С этими мыслями Егоров подошел к обогревательному пункту, остановился, докуривая глубокими затяжками папиросу, хотел пролезть в палатку, но услышал басок Шлёнкина и решил послушать, о чем он говорит.
— Я помню, когда нас капитан привел в падь Ченчальтюй, посмотрел я на сопки и подумал: «Нет, больше месяца мне не прожить тут, с ума сойду». А теперь иногда раздумаюсь, представлю, как мы когда-нибудь уезжать будем, и чую — защемит сердце. Суровая сторонка, а привыкли, вроде лучше нашей пади и мест на земле нет. Еще тосковать потом будешь, — засмеялся Шлёнкин.
— Ты к этим местам через труд приобщился, вот в чем загвоздка, — послышался голос Викториана Соколкова. — Если б ты не перерыл здесь столько земли, не пролил столько пота, не встретил тут новых товарищей, не знал, ради чего ты живешь тут, ты давно бы сбежал отсюда. Что бы тебя тут держало?
— Это верно. Здесь тем и держишься, что другие держатся, — согласился Шлёнкин.
— Одним словом, земля родная, — громко зевая, проговорил Соловей.
«И они о том же, о чем и я», — подумал Егоров и пролез в узкую щель в палатку.
Увидев лейтенанта, бойцы хотели подняться, но Егоров махнул рукой:
— Не нужно. Отдыхайте.
Он лег на сено рядом с Соколковым, закинул руки.

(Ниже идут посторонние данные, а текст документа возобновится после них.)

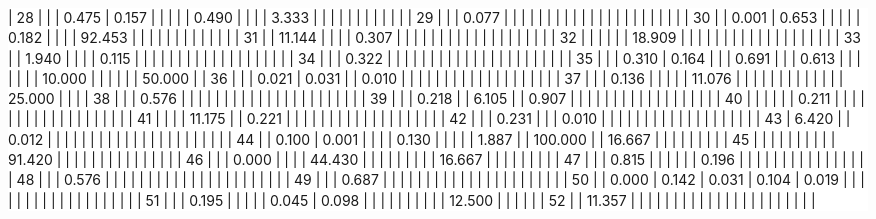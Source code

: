 |    28 |         |         |   0.475 |   0.157 |         |         |         |         |   0.490 |         |         |         |   3.333 |         |         |         |         |         |         |         |         |         |         |
|    29 |         |         |   0.077 |         |         |         |         |         |         |         |         |         |         |         |         |         |         |         |         |         |         |         |         |
|    30 |         |   0.001 |   0.653 |         |         |         |         |   0.182 |         |         |         |  92.453 |         |         |         |         |         |         |         |         |         |         |         |
|    31 |         |  11.144 |         |         |         |   0.307 |         |         |         |         |         |         |         |         |         |         |         |         |         |         |         |         |         |
|    32 |         |         |         |         |         |  18.909 |         |         |         |         |         |         |         |         |         |         |         |         |         |         |         |         |         |
|    33 |         |   1.940 |         |         |         |   0.115 |         |         |         |         |         |         |         |         |         |         |         |         |         |         |         |         |         |
|    34 |         |         |   0.322 |         |         |         |         |         |         |         |         |         |         |         |         |         |         |         |         |         |         |         |         |
|    35 |         |         |   0.310 |   0.164 |         |         |   0.691 |         |         |   0.613 |         |         |         |         |         |         |  10.000 |         |         |         |         |         |  50.000 |
|    36 |         |         |   0.021 |   0.031 |         |   0.010 |         |         |         |         |         |         |         |         |         |         |         |         |         |         |         |         |         |
|    37 |         |         |   0.136 |         |         |         |         |  11.076 |         |         |         |         |         |         |         |         |         |         |         |         |  25.000 |         |         |
|    38 |         |         |   0.576 |         |         |         |         |         |         |         |         |         |         |         |         |         |         |         |         |         |         |         |         |
|    39 |         |         |   0.218 |         |   6.105 |         |   0.907 |         |         |         |         |         |         |         |         |         |         |         |         |         |         |         |         |
|    40 |         |         |         |         |         |   0.211 |         |         |         |         |         |         |         |         |         |         |         |         |         |         |         |         |         |
|    41 |         |         |         |  11.175 |         |   0.221 |         |         |         |         |         |         |         |         |         |         |         |         |         |         |         |         |         |
|    42 |         |         |   0.231 |         |         |   0.010 |         |         |         |         |         |         |         |         |         |         |         |         |         |         |         |         |         |
|    43 |   6.420 |         |   0.012 |         |         |         |         |         |         |         |         |         |         |         |         |         |         |         |         |         |         |         |         |
|    44 |         |   0.100 |   0.001 |         |         |         |   0.130 |         |         |         |         |   1.887 |         | 100.000 |         |  16.667 |         |         |         |         |         |         |         |
|    45 |         |         |         |         |         |         |         |         |         |  91.420 |         |         |         |         |         |         |         |         |         |         |         |         |         |
|    46 |         |         |   0.000 |         |         |         |  44.430 |         |         |         |         |         |         |         |         |  16.667 |         |         |         |         |         |         |         |
|    47 |         |         |   0.815 |         |         |         |         |         |   0.196 |         |         |         |         |         |         |         |         |         |         |         |         |         |         |
|    48 |         |         |   0.576 |         |         |         |         |         |         |         |         |         |         |         |         |         |         |         |         |         |         |         |         |
|    49 |         |         |   0.687 |         |         |         |         |         |         |         |         |         |         |         |         |         |         |         |         |         |         |         |         |
|    50 |         |   0.000 |   0.142 |   0.031 |   0.104 |   0.019 |         |         |         |         |         |         |         |         |         |         |         |         |         |         |         |         |         |
|    51 |         |         |   0.195 |         |         |         |         |   0.045 |   0.098 |         |         |         |         |         |         |         |         |         |  12.500 |         |         |         |         |
|    52 |         |  11.357 |         |         |         |         |         |         |         |         |         |         |         |         |         |         |         |         |         |         |         |         |         |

Ночь он не спал, сидел на наблюдательном пункте, проверял внешние посты на подступах к роте, потом был у Тихонова на совещании командиров.

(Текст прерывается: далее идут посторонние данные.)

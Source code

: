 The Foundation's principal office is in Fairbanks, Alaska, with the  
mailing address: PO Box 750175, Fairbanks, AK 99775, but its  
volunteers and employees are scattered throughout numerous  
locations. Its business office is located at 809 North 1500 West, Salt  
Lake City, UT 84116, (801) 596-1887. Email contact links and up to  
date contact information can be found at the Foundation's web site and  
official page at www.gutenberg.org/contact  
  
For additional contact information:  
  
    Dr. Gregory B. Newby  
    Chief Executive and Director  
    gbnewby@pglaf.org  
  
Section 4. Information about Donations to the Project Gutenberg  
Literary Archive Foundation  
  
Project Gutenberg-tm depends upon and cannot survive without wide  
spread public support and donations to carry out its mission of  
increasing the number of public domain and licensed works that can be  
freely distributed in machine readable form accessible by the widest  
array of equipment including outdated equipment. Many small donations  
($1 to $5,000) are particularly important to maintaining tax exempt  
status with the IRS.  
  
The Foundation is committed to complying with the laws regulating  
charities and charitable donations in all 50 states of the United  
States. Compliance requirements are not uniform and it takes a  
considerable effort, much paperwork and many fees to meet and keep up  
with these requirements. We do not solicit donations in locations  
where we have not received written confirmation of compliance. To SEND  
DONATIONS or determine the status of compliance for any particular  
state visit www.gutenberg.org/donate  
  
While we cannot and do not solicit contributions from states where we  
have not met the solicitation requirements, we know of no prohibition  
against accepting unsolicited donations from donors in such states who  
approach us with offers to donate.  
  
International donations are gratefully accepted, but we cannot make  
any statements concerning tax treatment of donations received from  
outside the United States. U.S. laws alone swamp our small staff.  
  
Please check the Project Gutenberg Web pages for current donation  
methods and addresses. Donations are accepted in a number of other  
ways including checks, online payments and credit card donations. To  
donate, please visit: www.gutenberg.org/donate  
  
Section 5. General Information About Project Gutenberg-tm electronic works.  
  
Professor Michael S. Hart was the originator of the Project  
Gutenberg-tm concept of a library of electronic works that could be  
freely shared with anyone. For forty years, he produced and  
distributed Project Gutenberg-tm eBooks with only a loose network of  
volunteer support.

Егоров почти уже уснул, когда раздался голос сержанта Соловья:
— Товарищ лейтенант, разрешите обратиться?
Егоров открыл глаза, поднял голову, ждал.
— Я вас, кажется, разбудил, извините, товарищ лейтенант, — сказал Соловей. — Но, видите ли, дело такое. Сердечное, так сказать. Я еще в гарнизоне хотел поговорить с вами, да вы все заняты были. — Сержант волновался и, против обыкновения, говорил заикаясь и путаясь. — В партию я надумал вступить. Хочется в бой с японцами пойти коммунистом. Вы мне рекомендацию дадите?